New Jersey Gov. Chris Christie (R) will travel to Mexico next month, his office announced Thursday.
Foreign trips are a common precursor to a presidential run, and Christie is a likely 2016 contender. He has been traveling within the United States as head of the Republican Governors Association, including a high-profile visit last month to Iowa, home of the first presidential nominating contest.
Christie's office said in a press release that his goal is to "promote increased trade, economic growth and job creation between New Jersey and Mexico."
The governor will meet with President Enrique Peña Nieto, as well as business leaders.
The trip was first reported by The New York Times.
Christie's office said he will also be meeting everyday people.
"Governor Christie has expressed heavy interest in experiencing Mexican culture first hand and community interaction is expected to be a component of the visit, in addition to building economic relations," the press release said.

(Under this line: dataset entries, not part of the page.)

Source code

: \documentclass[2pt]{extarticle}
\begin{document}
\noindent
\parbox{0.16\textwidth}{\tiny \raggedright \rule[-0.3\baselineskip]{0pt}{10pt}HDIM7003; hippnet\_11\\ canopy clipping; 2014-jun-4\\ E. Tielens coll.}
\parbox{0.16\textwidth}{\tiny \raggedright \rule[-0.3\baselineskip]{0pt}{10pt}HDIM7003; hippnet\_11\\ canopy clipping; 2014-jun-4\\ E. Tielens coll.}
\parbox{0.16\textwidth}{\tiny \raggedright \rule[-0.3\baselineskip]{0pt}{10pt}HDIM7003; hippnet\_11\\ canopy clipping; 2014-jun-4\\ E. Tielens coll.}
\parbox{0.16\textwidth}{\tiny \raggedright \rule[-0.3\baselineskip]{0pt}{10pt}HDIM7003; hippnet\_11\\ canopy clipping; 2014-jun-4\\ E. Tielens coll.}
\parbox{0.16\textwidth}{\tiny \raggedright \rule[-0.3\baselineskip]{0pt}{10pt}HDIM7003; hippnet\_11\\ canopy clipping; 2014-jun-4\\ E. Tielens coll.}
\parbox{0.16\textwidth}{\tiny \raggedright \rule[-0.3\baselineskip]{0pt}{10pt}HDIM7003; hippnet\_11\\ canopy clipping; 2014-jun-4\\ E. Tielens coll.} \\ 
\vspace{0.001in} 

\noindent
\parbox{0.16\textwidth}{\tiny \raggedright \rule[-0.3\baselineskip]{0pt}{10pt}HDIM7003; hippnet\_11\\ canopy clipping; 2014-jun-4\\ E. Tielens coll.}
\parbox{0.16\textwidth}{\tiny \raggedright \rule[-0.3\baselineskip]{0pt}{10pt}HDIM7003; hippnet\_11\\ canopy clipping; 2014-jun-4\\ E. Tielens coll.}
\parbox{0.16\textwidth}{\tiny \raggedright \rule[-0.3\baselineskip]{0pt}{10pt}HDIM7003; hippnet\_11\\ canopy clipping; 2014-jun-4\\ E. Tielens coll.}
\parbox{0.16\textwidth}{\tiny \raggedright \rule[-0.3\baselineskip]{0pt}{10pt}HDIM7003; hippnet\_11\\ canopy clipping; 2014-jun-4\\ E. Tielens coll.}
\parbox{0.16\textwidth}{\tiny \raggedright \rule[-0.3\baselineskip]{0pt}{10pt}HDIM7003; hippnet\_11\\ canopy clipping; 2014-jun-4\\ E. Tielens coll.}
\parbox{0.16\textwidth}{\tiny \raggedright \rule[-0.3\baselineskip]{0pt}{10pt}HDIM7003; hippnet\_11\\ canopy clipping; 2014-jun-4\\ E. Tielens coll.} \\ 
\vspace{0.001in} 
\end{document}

A Republican National Committee report after the 2012 election stressed the need for the party to improve its standing with Hispanic voters.
Christie received 51 percent of the Hispanic vote in his 2013 reelection, according to exit polls. In December, he signed a bill extending the benefit of in-state tuition to some people who are in the country illegally.
He has also weighed in on the surge of unaccompanied children from Central America illegally crossing the U.S. border with Mexico. In Iowa last month, he expressed openness to possibly housing some of the children in New Jersey while they await immigration hearings.
"We'll take every request that comes based on its merits and make those decisions," he said.
He said "we are an empathetic people in this country" but that the Obama administration has done "an awful job in securing the border."